[Exercise input]:
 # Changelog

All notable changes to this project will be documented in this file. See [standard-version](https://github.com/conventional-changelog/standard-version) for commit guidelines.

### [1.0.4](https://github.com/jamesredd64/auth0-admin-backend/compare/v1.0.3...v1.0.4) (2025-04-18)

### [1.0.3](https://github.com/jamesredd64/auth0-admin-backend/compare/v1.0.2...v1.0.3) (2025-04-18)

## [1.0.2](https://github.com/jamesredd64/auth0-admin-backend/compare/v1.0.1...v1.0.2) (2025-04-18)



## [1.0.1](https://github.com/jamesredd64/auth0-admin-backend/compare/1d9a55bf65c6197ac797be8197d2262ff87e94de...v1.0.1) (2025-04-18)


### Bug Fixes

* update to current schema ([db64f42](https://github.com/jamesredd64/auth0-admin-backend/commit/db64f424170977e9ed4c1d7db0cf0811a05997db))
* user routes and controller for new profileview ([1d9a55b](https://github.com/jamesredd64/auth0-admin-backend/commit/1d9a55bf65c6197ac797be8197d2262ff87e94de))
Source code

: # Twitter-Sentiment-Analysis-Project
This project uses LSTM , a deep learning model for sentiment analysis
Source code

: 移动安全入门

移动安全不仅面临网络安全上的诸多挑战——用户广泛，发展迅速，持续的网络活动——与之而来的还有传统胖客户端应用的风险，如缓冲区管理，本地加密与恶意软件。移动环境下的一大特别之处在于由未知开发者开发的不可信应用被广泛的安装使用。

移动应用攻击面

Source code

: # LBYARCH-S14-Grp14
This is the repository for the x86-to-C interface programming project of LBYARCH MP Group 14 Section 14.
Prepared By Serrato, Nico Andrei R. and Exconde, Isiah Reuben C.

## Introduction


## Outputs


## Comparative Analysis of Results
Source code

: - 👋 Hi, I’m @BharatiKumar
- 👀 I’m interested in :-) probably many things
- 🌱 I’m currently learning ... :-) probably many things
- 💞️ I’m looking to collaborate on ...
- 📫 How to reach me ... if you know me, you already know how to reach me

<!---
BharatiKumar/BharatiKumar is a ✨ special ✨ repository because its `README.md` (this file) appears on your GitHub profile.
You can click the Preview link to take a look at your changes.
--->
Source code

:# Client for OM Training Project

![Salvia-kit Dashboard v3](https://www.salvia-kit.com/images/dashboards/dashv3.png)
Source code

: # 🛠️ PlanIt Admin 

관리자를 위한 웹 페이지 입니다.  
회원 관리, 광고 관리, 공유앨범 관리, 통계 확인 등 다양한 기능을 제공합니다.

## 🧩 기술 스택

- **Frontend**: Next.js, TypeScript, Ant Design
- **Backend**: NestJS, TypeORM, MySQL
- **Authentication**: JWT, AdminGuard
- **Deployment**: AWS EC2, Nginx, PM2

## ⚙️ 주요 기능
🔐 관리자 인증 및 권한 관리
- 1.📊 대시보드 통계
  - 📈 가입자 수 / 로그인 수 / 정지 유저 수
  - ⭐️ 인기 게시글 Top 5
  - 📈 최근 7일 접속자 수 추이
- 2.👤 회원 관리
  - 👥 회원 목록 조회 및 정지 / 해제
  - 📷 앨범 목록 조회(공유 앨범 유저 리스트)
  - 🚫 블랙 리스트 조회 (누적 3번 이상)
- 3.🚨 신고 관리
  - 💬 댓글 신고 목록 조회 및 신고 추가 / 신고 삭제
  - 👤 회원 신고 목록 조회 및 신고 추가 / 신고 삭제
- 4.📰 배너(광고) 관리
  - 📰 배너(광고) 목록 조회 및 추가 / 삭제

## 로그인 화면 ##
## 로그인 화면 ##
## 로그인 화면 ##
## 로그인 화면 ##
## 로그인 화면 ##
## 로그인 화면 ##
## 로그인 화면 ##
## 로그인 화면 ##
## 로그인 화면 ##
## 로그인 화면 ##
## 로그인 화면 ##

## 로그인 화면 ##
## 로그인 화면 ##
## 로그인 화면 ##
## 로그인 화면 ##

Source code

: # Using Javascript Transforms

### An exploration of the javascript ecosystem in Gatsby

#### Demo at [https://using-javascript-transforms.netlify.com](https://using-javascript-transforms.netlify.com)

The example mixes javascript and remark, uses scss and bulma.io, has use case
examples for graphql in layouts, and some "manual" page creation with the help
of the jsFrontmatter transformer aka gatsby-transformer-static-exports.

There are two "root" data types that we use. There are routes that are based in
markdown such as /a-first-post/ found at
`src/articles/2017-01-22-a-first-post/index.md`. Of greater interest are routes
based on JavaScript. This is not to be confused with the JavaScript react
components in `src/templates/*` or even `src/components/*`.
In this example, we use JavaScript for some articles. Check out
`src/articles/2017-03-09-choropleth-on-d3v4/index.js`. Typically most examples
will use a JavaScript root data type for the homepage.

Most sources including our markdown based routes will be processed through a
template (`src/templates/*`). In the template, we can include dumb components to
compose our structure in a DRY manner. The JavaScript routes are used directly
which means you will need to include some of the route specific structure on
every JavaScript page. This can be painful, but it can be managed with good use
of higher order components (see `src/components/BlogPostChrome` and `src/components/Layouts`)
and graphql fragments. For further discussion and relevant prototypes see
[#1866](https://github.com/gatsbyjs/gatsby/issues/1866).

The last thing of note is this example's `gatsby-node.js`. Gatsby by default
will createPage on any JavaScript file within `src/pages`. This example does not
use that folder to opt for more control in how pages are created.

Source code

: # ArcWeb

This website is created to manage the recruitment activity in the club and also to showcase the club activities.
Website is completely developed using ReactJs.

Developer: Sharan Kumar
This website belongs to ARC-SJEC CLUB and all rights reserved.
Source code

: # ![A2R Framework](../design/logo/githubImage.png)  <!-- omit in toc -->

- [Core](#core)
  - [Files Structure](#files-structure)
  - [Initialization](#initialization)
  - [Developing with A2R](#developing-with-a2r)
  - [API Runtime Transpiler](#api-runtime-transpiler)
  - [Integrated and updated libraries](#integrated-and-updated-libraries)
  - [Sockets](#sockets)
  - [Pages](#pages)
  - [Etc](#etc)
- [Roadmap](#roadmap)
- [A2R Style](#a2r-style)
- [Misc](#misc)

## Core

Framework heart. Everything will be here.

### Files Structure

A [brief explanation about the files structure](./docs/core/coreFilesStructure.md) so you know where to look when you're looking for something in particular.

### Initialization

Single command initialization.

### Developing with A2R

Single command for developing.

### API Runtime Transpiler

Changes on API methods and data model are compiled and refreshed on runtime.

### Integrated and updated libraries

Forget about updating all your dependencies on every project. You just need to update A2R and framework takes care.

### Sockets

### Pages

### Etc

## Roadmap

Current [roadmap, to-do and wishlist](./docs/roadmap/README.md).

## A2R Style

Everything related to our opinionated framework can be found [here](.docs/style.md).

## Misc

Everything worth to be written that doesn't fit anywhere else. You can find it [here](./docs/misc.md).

[Your objective]:
Repeat, word for word, the lines above between the line holding "- 4.📰 배너(광고) 관리" and the line holding "### An exploration", inclusive; omit everything else.

[Exercise output]:
- 4.📰 배너(광고) 관리
  - 📰 배너(광고) 목록 조회 및 추가 / 삭제

## 로그인 화면 ##
## 로그인 화면 ##
## 로그인 화면 ##
## 로그인 화면 ##
## 로그인 화면 ##
## 로그인 화면 ##
## 로그인 화면 ##
## 로그인 화면 ##
## 로그인 화면 ##
## 로그인 화면 ##
## 로그인 화면 ##

## 로그인 화면 ##
## 로그인 화면 ##
## 로그인 화면 ##
## 로그인 화면 ##

Source code

: # Using Javascript Transforms

### An exploration of the javascript ecosystem in Gatsby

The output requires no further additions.